■ **Dataset excerpts**:

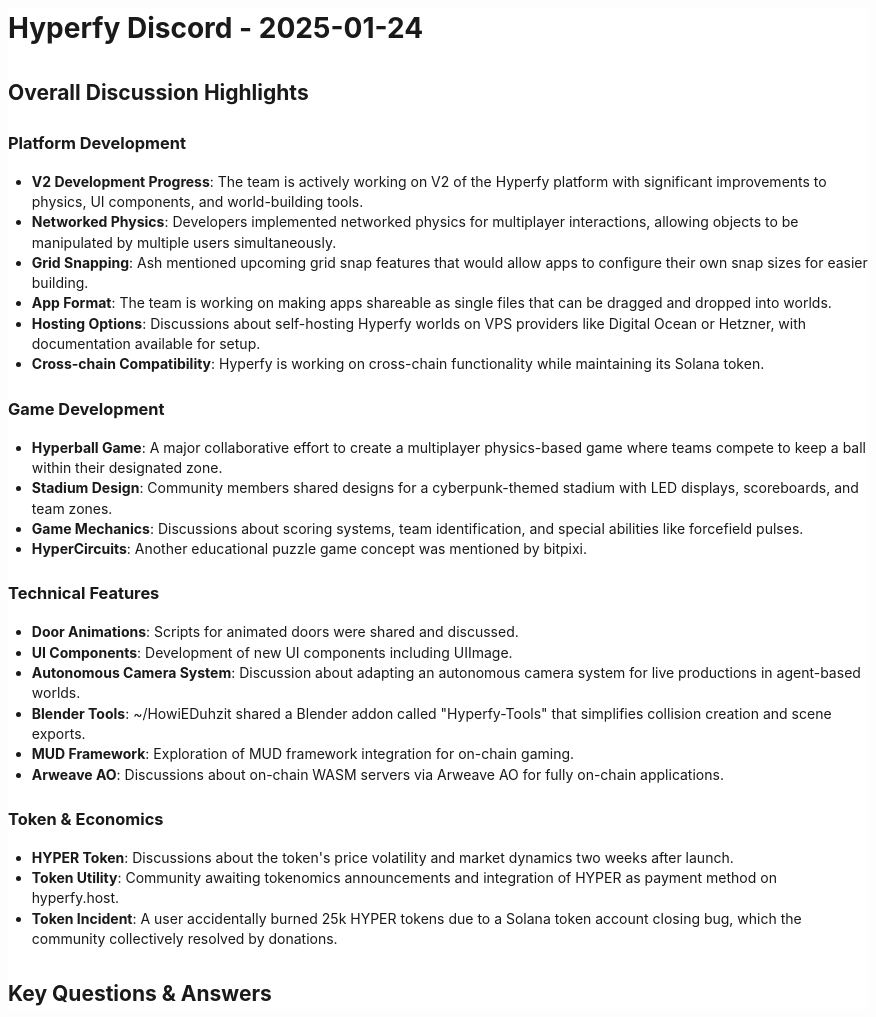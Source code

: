 # Hyperfy Discord - 2025-01-24

## Overall Discussion Highlights

### Platform Development
- **V2 Development Progress**: The team is actively working on V2 of the Hyperfy platform with significant improvements to physics, UI components, and world-building tools.
- **Networked Physics**: Developers implemented networked physics for multiplayer interactions, allowing objects to be manipulated by multiple users simultaneously.
- **Grid Snapping**: Ash mentioned upcoming grid snap features that would allow apps to configure their own snap sizes for easier building.
- **App Format**: The team is working on making apps shareable as single files that can be dragged and dropped into worlds.
- **Hosting Options**: Discussions about self-hosting Hyperfy worlds on VPS providers like Digital Ocean or Hetzner, with documentation available for setup.
- **Cross-chain Compatibility**: Hyperfy is working on cross-chain functionality while maintaining its Solana token.

### Game Development
- **Hyperball Game**: A major collaborative effort to create a multiplayer physics-based game where teams compete to keep a ball within their designated zone.
- **Stadium Design**: Community members shared designs for a cyberpunk-themed stadium with LED displays, scoreboards, and team zones.
- **Game Mechanics**: Discussions about scoring systems, team identification, and special abilities like forcefield pulses.
- **HyperCircuits**: Another educational puzzle game concept was mentioned by bitpixi.

### Technical Features
- **Door Animations**: Scripts for animated doors were shared and discussed.
- **UI Components**: Development of new UI components including UIImage.
- **Autonomous Camera System**: Discussion about adapting an autonomous camera system for live productions in agent-based worlds.
- **Blender Tools**: ~/HowiEDuhzit shared a Blender addon called "Hyperfy-Tools" that simplifies collision creation and scene exports.
- **MUD Framework**: Exploration of MUD framework integration for on-chain gaming.
- **Arweave AO**: Discussions about on-chain WASM servers via Arweave AO for fully on-chain applications.

### Token & Economics
- **HYPER Token**: Discussions about the token's price volatility and market dynamics two weeks after launch.
- **Token Utility**: Community awaiting tokenomics announcements and integration of HYPER as payment method on hyperfy.host.
- **Token Incident**: A user accidentally burned 25k HYPER tokens due to a Solana token account closing bug, which the community collectively resolved by donations.

## Key Questions & Answers
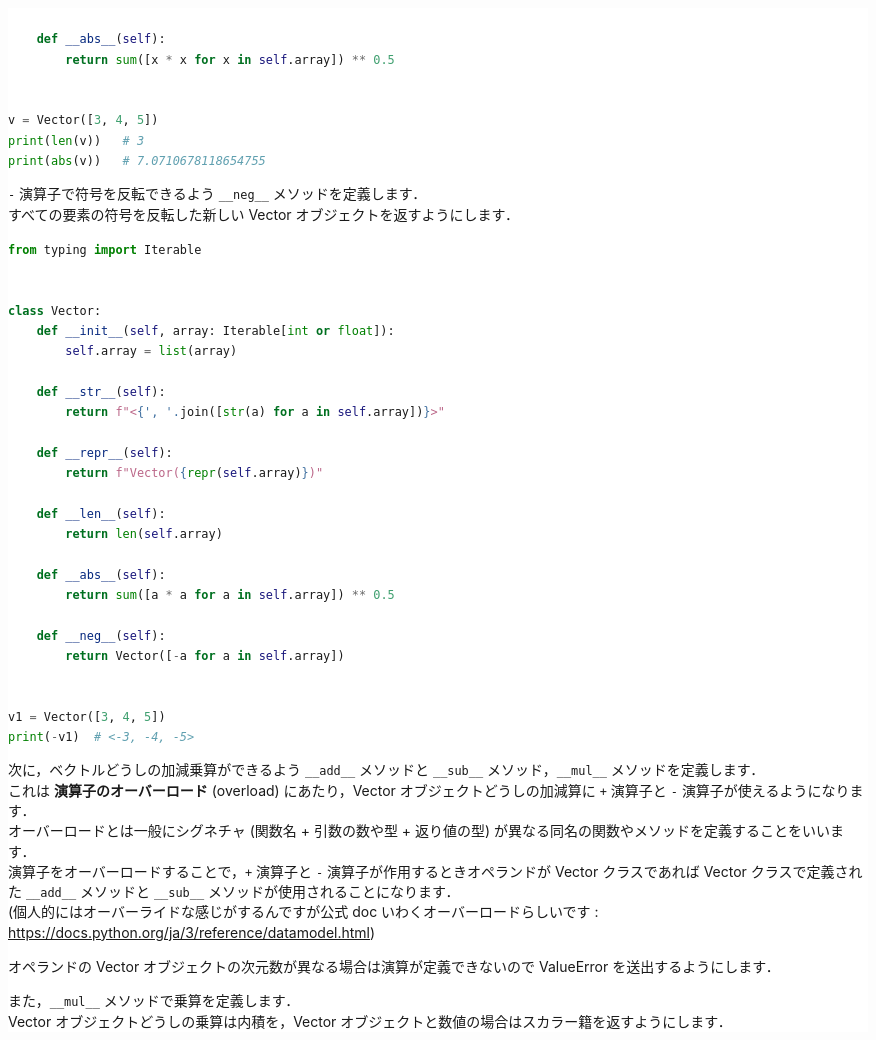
 ```python

    def __abs__(self):
        return sum([x * x for x in self.array]) ** 0.5


v = Vector([3, 4, 5])
print(len(v))   # 3
print(abs(v))   # 7.0710678118654755
```

`-` 演算子で符号を反転できるよう `__neg__` メソッドを定義します．  
すべての要素の符号を反転した新しい Vector オブジェクトを返すようにします．  

```python
from typing import Iterable


class Vector:
    def __init__(self, array: Iterable[int or float]):
        self.array = list(array)

    def __str__(self):
        return f"<{', '.join([str(a) for a in self.array])}>"

    def __repr__(self):
        return f"Vector({repr(self.array)})"

    def __len__(self):
        return len(self.array)

    def __abs__(self):
        return sum([a * a for a in self.array]) ** 0.5

    def __neg__(self):
        return Vector([-a for a in self.array])


v1 = Vector([3, 4, 5])
print(-v1)  # <-3, -4, -5>
```

次に，ベクトルどうしの加減乗算ができるよう `__add__` メソッドと `__sub__` メソッド，`__mul__` メソッドを定義します．  
これは **演算子のオーバーロード** (overload) にあたり，Vector オブジェクトどうしの加減算に `+` 演算子と `-` 演算子が使えるようになります．  
オーバーロードとは一般にシグネチャ (関数名 + 引数の数や型 + 返り値の型) が異なる同名の関数やメソッドを定義することをいいます．  
演算子をオーバーロードすることで，`+` 演算子と `-` 演算子が作用するときオペランドが Vector クラスであれば Vector クラスで定義された `__add__` メソッドと `__sub__` メソッドが使用されることになります．  
(個人的にはオーバーライドな感じがするんですが公式 doc いわくオーバーロードらしいです : https://docs.python.org/ja/3/reference/datamodel.html)

オペランドの Vector オブジェクトの次元数が異なる場合は演算が定義できないので ValueError を送出するようにします．  

また，`__mul__` メソッドで乗算を定義します．  
Vector オブジェクトどうしの乗算は内積を，Vector オブジェクトと数値の場合はスカラー籍を返すようにします．  
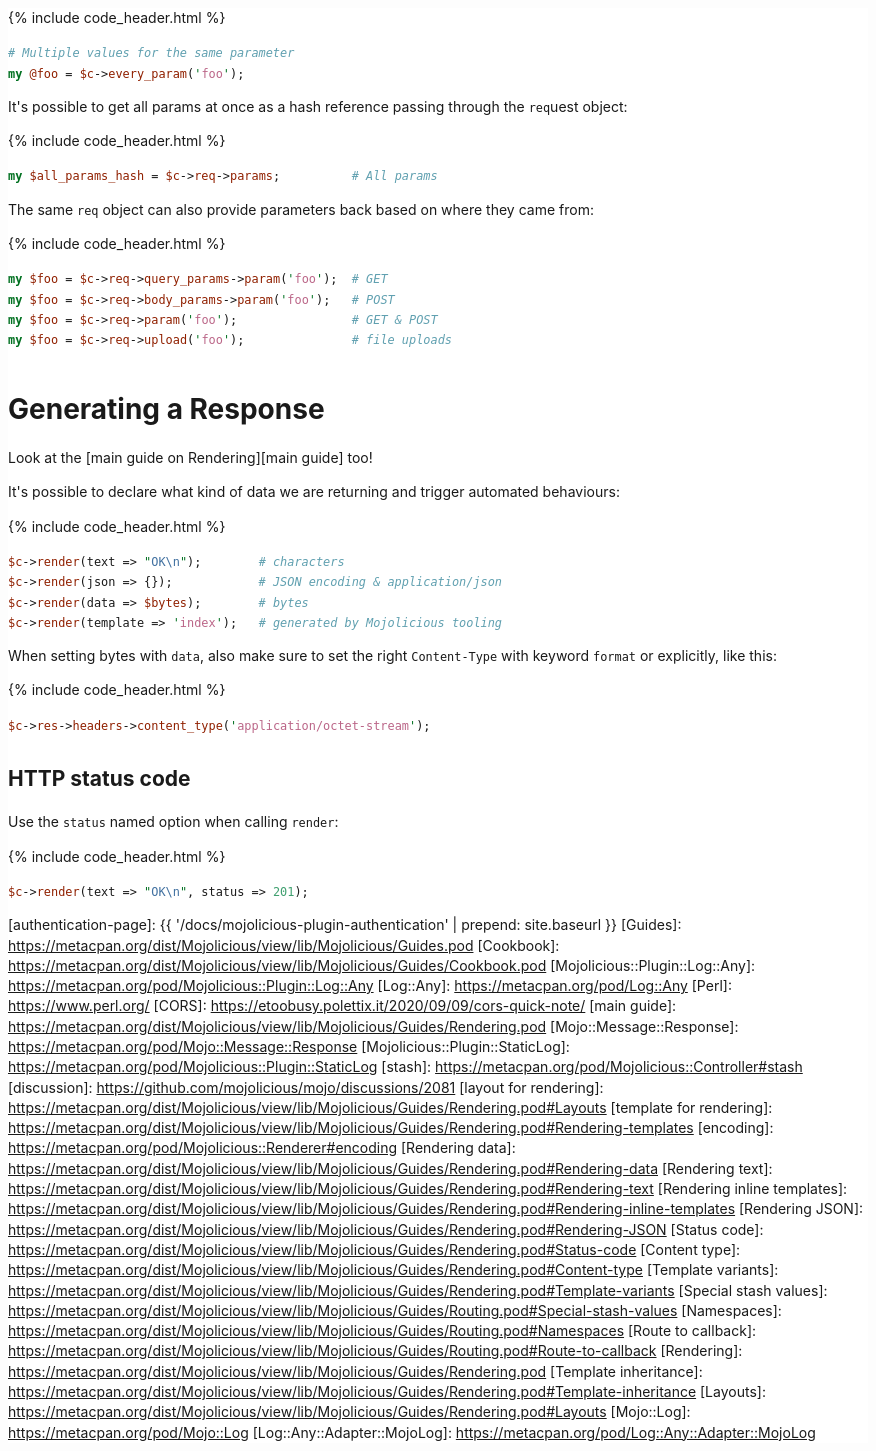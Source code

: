 {% include code_header.html %}
```perl
# Multiple values for the same parameter
my @foo = $c->every_param('foo');
```

It's possible to get all params at once as a hash reference passing through
the `req`uest object:

{% include code_header.html %}
```perl
my $all_params_hash = $c->req->params;          # All params
```

The same `req` object can also provide parameters back based on where they
came from:

{% include code_header.html %}
```perl
my $foo = $c->req->query_params->param('foo');  # GET
my $foo = $c->req->body_params->param('foo');   # POST
my $foo = $c->req->param('foo');                # GET & POST
my $foo = $c->req->upload('foo');               # file uploads
```

# Generating a Response

Look at the [main guide on Rendering][main guide] too!

It's possible to declare what kind of data we are returning and trigger
automated behaviours:

{% include code_header.html %}
```perl
$c->render(text => "OK\n");        # characters
$c->render(json => {});            # JSON encoding & application/json
$c->render(data => $bytes);        # bytes
$c->render(template => 'index');   # generated by Mojolicious tooling
```

When setting bytes with `data`, also make sure to set the right
`Content-Type` with keyword `format` or explicitly, like this:

{% include code_header.html %}
```perl
$c->res->headers->content_type('application/octet-stream');
```

## HTTP status code

Use the `status` named option when calling `render`:

{% include code_header.html %}
```perl
$c->render(text => "OK\n", status => 201);
```


[Mojolicious::Lite]: https://metacpan.org/pod/Mojolicious::Lite
[Embedded Perl]: https://docs.mojolicious.org/Mojolicious/Guides/Rendering#Embedded-Perl
[TagHelpers]: https://docs.mojolicious.org/Mojolicious/Plugin/TagHelpers
[Mojolicious]: https://metacpan.org/pod/Mojolicious
[authentication-page]: {{ '/docs/mojolicious-plugin-authentication' | prepend: site.baseurl }}
[Guides]: https://metacpan.org/dist/Mojolicious/view/lib/Mojolicious/Guides.pod
[Cookbook]: https://metacpan.org/dist/Mojolicious/view/lib/Mojolicious/Guides/Cookbook.pod
[Mojolicious::Plugin::Log::Any]: https://metacpan.org/pod/Mojolicious::Plugin::Log::Any
[Log::Any]: https://metacpan.org/pod/Log::Any
[Perl]: https://www.perl.org/
[CORS]: https://etoobusy.polettix.it/2020/09/09/cors-quick-note/
[main guide]: https://metacpan.org/dist/Mojolicious/view/lib/Mojolicious/Guides/Rendering.pod
[Mojo::Message::Response]: https://metacpan.org/pod/Mojo::Message::Response
[Mojolicious::Plugin::StaticLog]: https://metacpan.org/pod/Mojolicious::Plugin::StaticLog
[stash]: https://metacpan.org/pod/Mojolicious::Controller#stash
[discussion]: https://github.com/mojolicious/mojo/discussions/2081
[layout for rendering]: https://metacpan.org/dist/Mojolicious/view/lib/Mojolicious/Guides/Rendering.pod#Layouts
[template for rendering]: https://metacpan.org/dist/Mojolicious/view/lib/Mojolicious/Guides/Rendering.pod#Rendering-templates
[encoding]: https://metacpan.org/pod/Mojolicious::Renderer#encoding
[Rendering data]: https://metacpan.org/dist/Mojolicious/view/lib/Mojolicious/Guides/Rendering.pod#Rendering-data
[Rendering text]: https://metacpan.org/dist/Mojolicious/view/lib/Mojolicious/Guides/Rendering.pod#Rendering-text
[Rendering inline templates]: https://metacpan.org/dist/Mojolicious/view/lib/Mojolicious/Guides/Rendering.pod#Rendering-inline-templates
[Rendering JSON]: https://metacpan.org/dist/Mojolicious/view/lib/Mojolicious/Guides/Rendering.pod#Rendering-JSON
[Status code]: https://metacpan.org/dist/Mojolicious/view/lib/Mojolicious/Guides/Rendering.pod#Status-code
[Content type]: https://metacpan.org/dist/Mojolicious/view/lib/Mojolicious/Guides/Rendering.pod#Content-type
[Template variants]: https://metacpan.org/dist/Mojolicious/view/lib/Mojolicious/Guides/Rendering.pod#Template-variants
[Special stash values]: https://metacpan.org/dist/Mojolicious/view/lib/Mojolicious/Guides/Routing.pod#Special-stash-values
[Namespaces]: https://metacpan.org/dist/Mojolicious/view/lib/Mojolicious/Guides/Routing.pod#Namespaces
[Route to callback]: https://metacpan.org/dist/Mojolicious/view/lib/Mojolicious/Guides/Routing.pod#Route-to-callback
[Rendering]: https://metacpan.org/dist/Mojolicious/view/lib/Mojolicious/Guides/Rendering.pod
[Template inheritance]: https://metacpan.org/dist/Mojolicious/view/lib/Mojolicious/Guides/Rendering.pod#Template-inheritance
[Layouts]: https://metacpan.org/dist/Mojolicious/view/lib/Mojolicious/Guides/Rendering.pod#Layouts
[Mojo::Log]: https://metacpan.org/pod/Mojo::Log
[Log::Any::Adapter::MojoLog]: https://metacpan.org/pod/Log::Any::Adapter::MojoLog
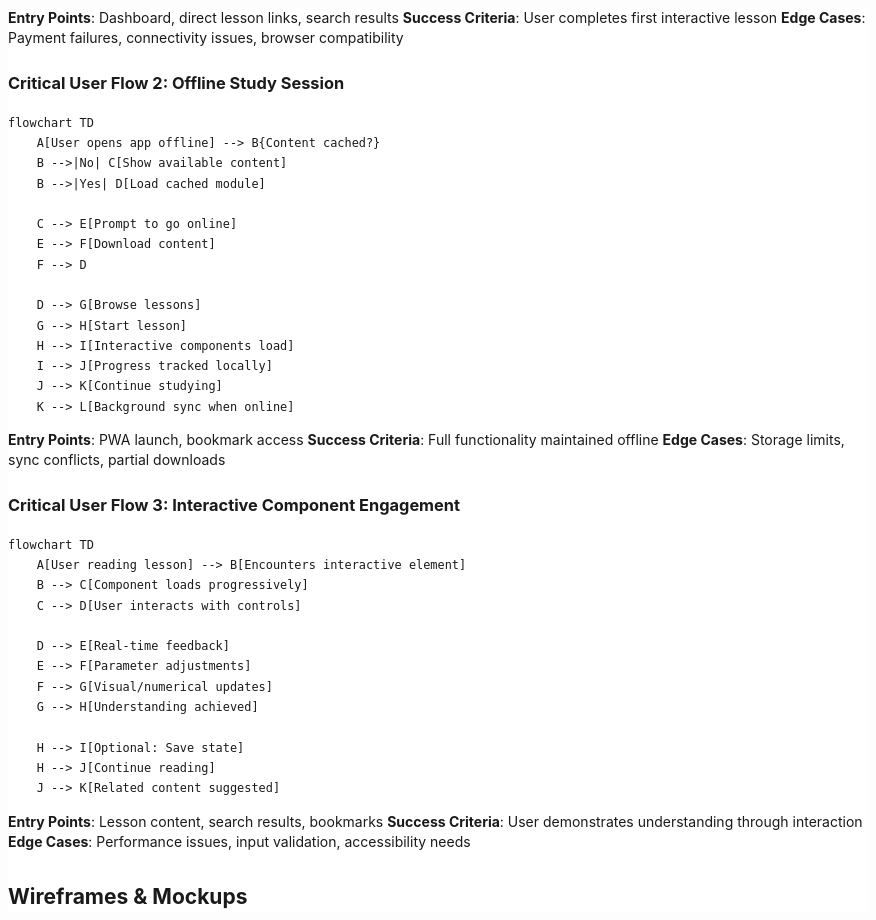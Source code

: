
 ```mermaid
```

**Entry Points**: Dashboard, direct lesson links, search results
**Success Criteria**: User completes first interactive lesson
**Edge Cases**: Payment failures, connectivity issues, browser compatibility

### Critical User Flow 2: Offline Study Session

```mermaid
flowchart TD
    A[User opens app offline] --> B{Content cached?}
    B -->|No| C[Show available content]
    B -->|Yes| D[Load cached module]
    
    C --> E[Prompt to go online]
    E --> F[Download content]
    F --> D
    
    D --> G[Browse lessons]
    G --> H[Start lesson]
    H --> I[Interactive components load]
    I --> J[Progress tracked locally]
    J --> K[Continue studying]
    K --> L[Background sync when online]
```

**Entry Points**: PWA launch, bookmark access
**Success Criteria**: Full functionality maintained offline
**Edge Cases**: Storage limits, sync conflicts, partial downloads

### Critical User Flow 3: Interactive Component Engagement

```mermaid
flowchart TD
    A[User reading lesson] --> B[Encounters interactive element]
    B --> C[Component loads progressively]
    C --> D[User interacts with controls]
    
    D --> E[Real-time feedback]
    E --> F[Parameter adjustments]
    F --> G[Visual/numerical updates]
    G --> H[Understanding achieved]
    
    H --> I[Optional: Save state]
    H --> J[Continue reading]
    J --> K[Related content suggested]
```

**Entry Points**: Lesson content, search results, bookmarks
**Success Criteria**: User demonstrates understanding through interaction
**Edge Cases**: Performance issues, input validation, accessibility needs

## Wireframes & Mockups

■ **Exercise prompt**: Your answer should be one number: how many lines above include the word "building".

■ **Finished task**: 2